David Pattinson David-P-_P-150x150

David was born and grew up in Australia, and has lived in China, New Zealand, Hong Kong, before coming to Leeds in 2000. His involvement with Tidal began in the run-up to the Make Poverty History rally in 2005, where he helped organise groups cycling up to Edinburgh, before cycling there and back himself. Since then he has supported Tidal campaigns relating to issues such as climate change, trade justice, debt in the global south and fuel poverty. He is also interested in sustainable agriculture, biodiversity, co-housing and generally finding ways to flourish without destroying the planet or other people.
During the day David is a lecturer in Chinese studies at the University of Leeds, with primary interests in social networks and letter-writing in pre-modern China. Though he doesn’t keep bees himself, he has also written a short study of bee-keeping in pre-modern China, the only such study in English. He has an allotment on which the odd spud or onion can be found amongst the bindweed. He is not related to RPatz, nor to the Australian fast bowler James.
(3 Jan 2013)

^back to the top^

Matt Carmichael

Matt is a local teacher and writer, the co-author with Alastair McIntosh of Spiritual Activism published by Green Books. Born in Tanzania, he became passionately aware of global justice issues from an early age, and recognised the intrinsic link between environmental and economic injustices.

Matt has served as Tidal chair, and been active in Tidal since 2006. His parents Robin and Debbie have been long term supporters of Tidal since its inception, and he lives in Meanwood with his young family. He blogs at

^back to the top^

Kay Morrison

Kay studied Sociology at Portsmouth University. She moved to Leeds in 2003 where she did an assortment of jobs including working for Pointed Arrow Theatre Company and Network:Leeds. Kay also volunteered with LASSN (Leeds Asylum Seeker Support Network) short stop programme and Joanna (a project working with women working in the sex trade).
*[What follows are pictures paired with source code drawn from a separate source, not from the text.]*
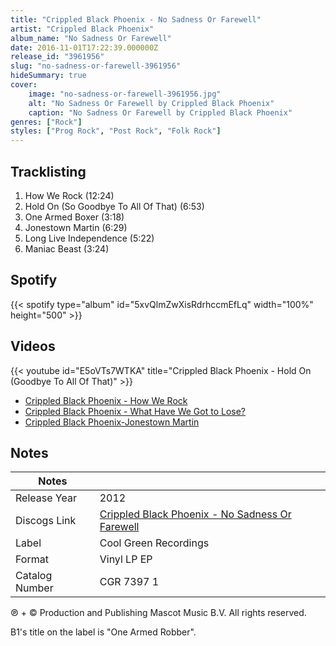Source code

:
 ```yaml
---
title: "Crippled Black Phoenix - No Sadness Or Farewell"
artist: "Crippled Black Phoenix"
album_name: "No Sadness Or Farewell"
date: 2016-11-01T17:22:39.000000Z
release_id: "3961956"
slug: "no-sadness-or-farewell-3961956"
hideSummary: true
cover:
    image: "no-sadness-or-farewell-3961956.jpg"
    alt: "No Sadness Or Farewell by Crippled Black Phoenix"
    caption: "No Sadness Or Farewell by Crippled Black Phoenix"
genres: ["Rock"]
styles: ["Prog Rock", "Post Rock", "Folk Rock"]
---
```


## Tracklisting
1. How We Rock (12:24)
2. Hold On (So Goodbye To All Of That) (6:53)
3. One Armed Boxer (3:18)
4. Jonestown Martin (6:29)
5. Long Live Independence (5:22)
6. Maniac Beast (3:24)


## Spotify
{{< spotify type="album" id="5xvQlmZwXisRdrhccmEfLq" width="100%" height="500" >}}



## Videos
{{< youtube id="E5oVTs7WTKA" title="Crippled Black Phoenix - Hold On (Goodbye To All Of That)" >}}
- [Crippled Black Phoenix - How We Rock](https://www.youtube.com/watch?v=WCjrEUbQ7aI)
- [Crippled Black Phoenix - What Have We Got to Lose?](https://www.youtube.com/watch?v=TEioeVpQQQw)
- [Crippled Black Phoenix-Jonestown Martin](https://www.youtube.com/watch?v=cM-EGF5Pl8Q)

## Notes
| Notes          |             |
| ---------------| ----------- |
| Release Year   | 2012 |
| Discogs Link   | [Crippled Black Phoenix - No Sadness Or Farewell](https://www.discogs.com/release/3961956-Crippled-Black-Phoenix-No-Sadness-Or-Farewell) |
| Label          | Cool Green Recordings |
| Format         | Vinyl LP EP |
| Catalog Number | CGR 7397 1 |

℗ + © Production and Publishing Mascot Music B.V. All rights reserved.

B1's title on the label is "One Armed Robber".
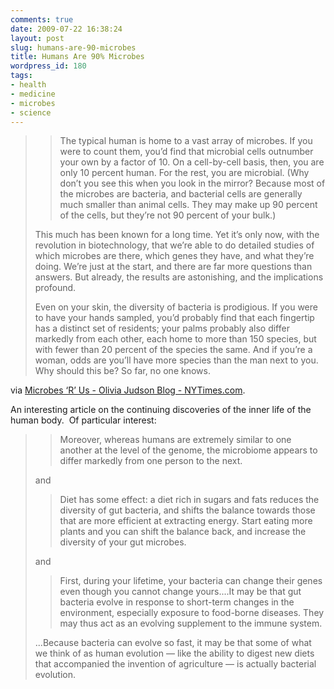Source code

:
 ```yaml
---
comments: true
date: 2009-07-22 16:38:24
layout: post
slug: humans-are-90-microbes
title: Humans Are 90% Microbes
wordpress_id: 180
tags:
- health
- medicine
- microbes
- science
---
```


> > The typical human is home to a vast array of microbes. If you were to count them, you’d find that microbial cells outnumber your own by a factor of 10. On a cell-by-cell basis, then, you are only 10 percent human. For the rest, you are microbial. (Why don’t you see this when you look in the mirror? Because most of the microbes are bacteria, and bacterial cells are generally much smaller than animal cells. They may make up 90 percent of the cells, but they’re not 90 percent of your bulk.)
>
> This much has been known for a long time. Yet it’s only now, with the revolution in biotechnology, that we’re able to do detailed studies of which microbes are there, which genes they have, and what they’re doing. We’re just at the start, and there are far more questions than answers. But already, the results are astonishing, and the implications profound.
>
> Even on your skin, the diversity of bacteria is prodigious. If you were to have your hands sampled, you’d probably find that each fingertip has a distinct set of residents; your palms probably also differ markedly from each other, each home to more than 150 species, but with fewer than 20 percent of the species the same. And if you’re a woman, odds are you’ll have more species than the man next to you. Why should this be? So far, no one knows.


via [Microbes ‘R’ Us - Olivia Judson Blog - NYTimes.com](http://judson.blogs.nytimes.com/2009/07/21/microbes-r-us/).

An interesting article on the continuing discoveries of the inner life of the human body.  Of particular interest:


> > Moreover, whereas humans are extremely similar to one another at the level of the genome, the microbiome appears to differ markedly from one person to the next.
>
>
> and
>
>
> > Diet has some effect: a diet rich in sugars and fats reduces the diversity of gut bacteria, and shifts the balance towards those that are more efficient at extracting energy. Start eating more plants and you can shift the balance back, and increase the diversity of your gut microbes.
>
>
> and
>
>
> > First, during your lifetime, your bacteria can change their genes even though you cannot change yours....It may be that gut bacteria evolve in response to short-term changes in the environment, especially exposure to food-borne diseases. They may thus act as an evolving supplement to the immune system.
>
> ...Because bacteria can evolve so fast, it may be that some of what we think of as human evolution — like the ability to digest new diets that accompanied the invention of agriculture — is actually bacterial evolution.
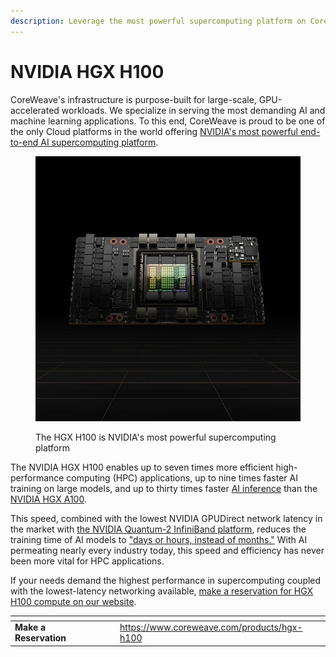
 ```yaml
---
description: Leverage the most powerful supercomputing platform on CoreWeave Cloud
---
```


# NVIDIA HGX H100

CoreWeave's infrastructure is purpose-built for large-scale, GPU-accelerated workloads. We specialize in serving the most demanding AI and machine learning applications. To this end, CoreWeave is proud to be one of the only Cloud platforms in the world offering [NVIDIA's most powerful end-to-end AI supercomputing platform](https://www.nvidia.com/en-us/data-center/hgx/).

<figure><img src="../.gitbook/assets/image (6) (1) (1) (1).png" alt="Image of an HGX H100"><figcaption><p>The HGX H100 is NVIDIA's most powerful supercomputing platform</p></figcaption></figure>

The NVIDIA HGX H100 enables up to seven times more efficient high-performance computing (HPC) applications, up to nine times faster AI training on large models, and up to thirty times faster [AI inference](broken-reference) than the [NVIDIA HGX A100](../../coreweave-kubernetes/node-types.md).

This speed, combined with the lowest NVIDIA GPUDirect network latency in the market with [the NVIDIA Quantum-2 InfiniBand platform](../coreweave-kubernetes/networking/hpc-interconnect.md), reduces the training time of AI models to ["days or hours, instead of months."](https://cts.businesswire.com/ct/CT?id=smartlink\&url=https%3A%2F%2Fwww.forbes.com%2Fsites%2Fmoorinsights%2F2022%2F09%2F14%2Fnvidias-new-h100-gpu-smashes-artificial-intelligence-benchmarking-records%2F%3Fsh%3D14bccacae728\&esheet=52960519\&newsitemid=20221107005057\&lan=en-US\&anchor=%26%238220%3Bdays+or+hours+instead+of+months.%26%238221%3B\&index=4\&md5=1aca6283a20b6bb79597814bc4574be4) With AI permeating nearly every industry today, this speed and efficiency has never been more vital for HPC applications.

If your needs demand the highest performance in supercomputing coupled with the lowest-latency networking available, [make a reservation for HGX H100 compute on our website](https://www.coreweave.com/products/hgx-h100).

<table data-view="cards"><thead><tr><th></th><th data-hidden></th><th data-hidden></th><th data-hidden data-card-target data-type="content-ref"></th></tr></thead><tbody><tr><td><strong>Make a Reservation</strong></td><td></td><td></td><td><a href="https://www.coreweave.com/products/hgx-h100">https://www.coreweave.com/products/hgx-h100</a></td></tr></tbody></table>
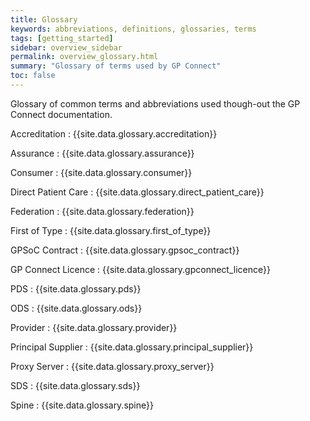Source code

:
```yaml
---
title: Glossary
keywords: abbreviations, definitions, glossaries, terms
tags: [getting_started]
sidebar: overview_sidebar
permalink: overview_glossary.html
summary: "Glossary of terms used by GP Connect"
toc: false
---
```


Glossary of common terms and abbreviations used though-out the GP Connect documentation.

Accreditation
: {{site.data.glossary.accreditation}}

Assurance
: {{site.data.glossary.assurance}}

Consumer
: {{site.data.glossary.consumer}}

Direct Patient Care
: {{site.data.glossary.direct_patient_care}}

Federation
: {{site.data.glossary.federation}}

First of Type
: {{site.data.glossary.first_of_type}}

GPSoC Contract
: {{site.data.glossary.gpsoc_contract}}

GP Connect Licence
: {{site.data.glossary.gpconnect_licence}}

PDS
: {{site.data.glossary.pds}}

ODS
: {{site.data.glossary.ods}}

Provider
: {{site.data.glossary.provider}}

Principal Supplier
: {{site.data.glossary.principal_supplier}}

Proxy Server
: {{site.data.glossary.proxy_server}}

SDS
: {{site.data.glossary.sds}}

Spine
: {{site.data.glossary.spine}}



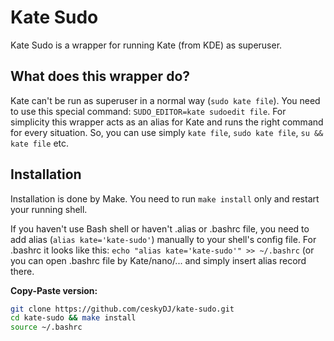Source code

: # Kate Sudo

Kate Sudo is a wrapper for running Kate (from KDE) as superuser.

## What does this wrapper do?

Kate can't be run as superuser in a normal way (`sudo kate file`). You need to use this special command: `SUDO_EDITOR=kate sudoedit file`. For simplicity this wrapper acts as an alias for Kate and runs the right command for every situation. So, you can use simply `kate file`, `sudo kate file`, `su && kate file` etc.

## Installation

Installation is done by Make. You need to run `make install` only and restart your running shell.

If you haven't use Bash shell or haven't .alias or .bashrc file, you need to add alias (`alias kate='kate-sudo'`) manually to your shell's config file. For .bashrc it looks like this: `echo "alias kate='kate-sudo'" >> ~/.bashrc` (or you can open .bashrc file by Kate/nano/... and simply insert alias record there.

**Copy-Paste version:**
```bash
git clone https://github.com/ceskyDJ/kate-sudo.git
cd kate-sudo && make install
source ~/.bashrc
```
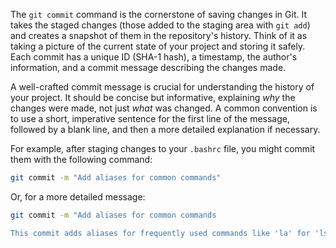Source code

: The `git commit` command is the cornerstone of saving changes in Git. It takes the staged changes (those added to the staging area with `git add`) and creates a snapshot of them in the repository's history. Think of it as taking a picture of the current state of your project and storing it safely. Each commit has a unique ID (SHA-1 hash), a timestamp, the author's information, and a commit message describing the changes made.

A well-crafted commit message is crucial for understanding the history of your project. It should be concise but informative, explaining _why_ the changes were made, not just _what_ was changed. A common convention is to use a short, imperative sentence for the first line of the message, followed by a blank line, and then a more detailed explanation if necessary.

For example, after staging changes to your `.bashrc` file, you might commit them with the following command:

```bash
git commit -m "Add aliases for common commands"
```

Or, for a more detailed message:

```bash
git commit -m "Add aliases for common commands

This commit adds aliases for frequently used commands like 'la' for 'ls -la' and 'gcm' for 'git commit -m'. This improves workflow efficiency by reducing typing."
```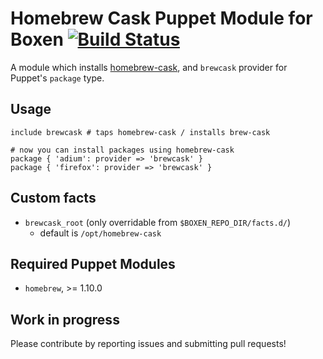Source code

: Homebrew Cask Puppet Module for Boxen [![Build Status](https://travis-ci.org/boxen/puppet-brewcask.svg)](https://travis-ci.org/boxen/puppet-brewcask)
=====================================

A module which installs [homebrew-cask](https://github.com/caskroom/homebrew-cask), and `brewcask` provider for Puppet's `package` type.

## Usage

```puppet
include brewcask # taps homebrew-cask / installs brew-cask

# now you can install packages using homebrew-cask
package { 'adium': provider => 'brewcask' }
package { 'firefox': provider => 'brewcask' }
```

## Custom facts

 - `brewcask_root` (only overridable from `$BOXEN_REPO_DIR/facts.d/`)
   - default is `/opt/homebrew-cask`

## Required Puppet Modules

 - `homebrew`, >= 1.10.0

## Work in progress

Please contribute by reporting issues and submitting pull requests!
Kay currently works at Leeds University Union with Faith & Culture and Political & Campaigning societies. She is currently learning sign language and enjoys cooking and knitting.

^back to the top^


Nicola Hambridge

Nicola Hambridge has been involved in global justice campaigning since she was a student in Leeds in the 1990s, campaigning in locations as far afield as Genoa, Prague and Edinburgh. She was a founding supporter of the Leeds Jubilee 2000 coalition, which evolved into TIDAL. She’s heavily involved in the Greenbelt Arts festival and in running live music gigs in Leeds. In between all this she works as a GP  in West Leeds and teaches undergraduate medical students at Leeds University.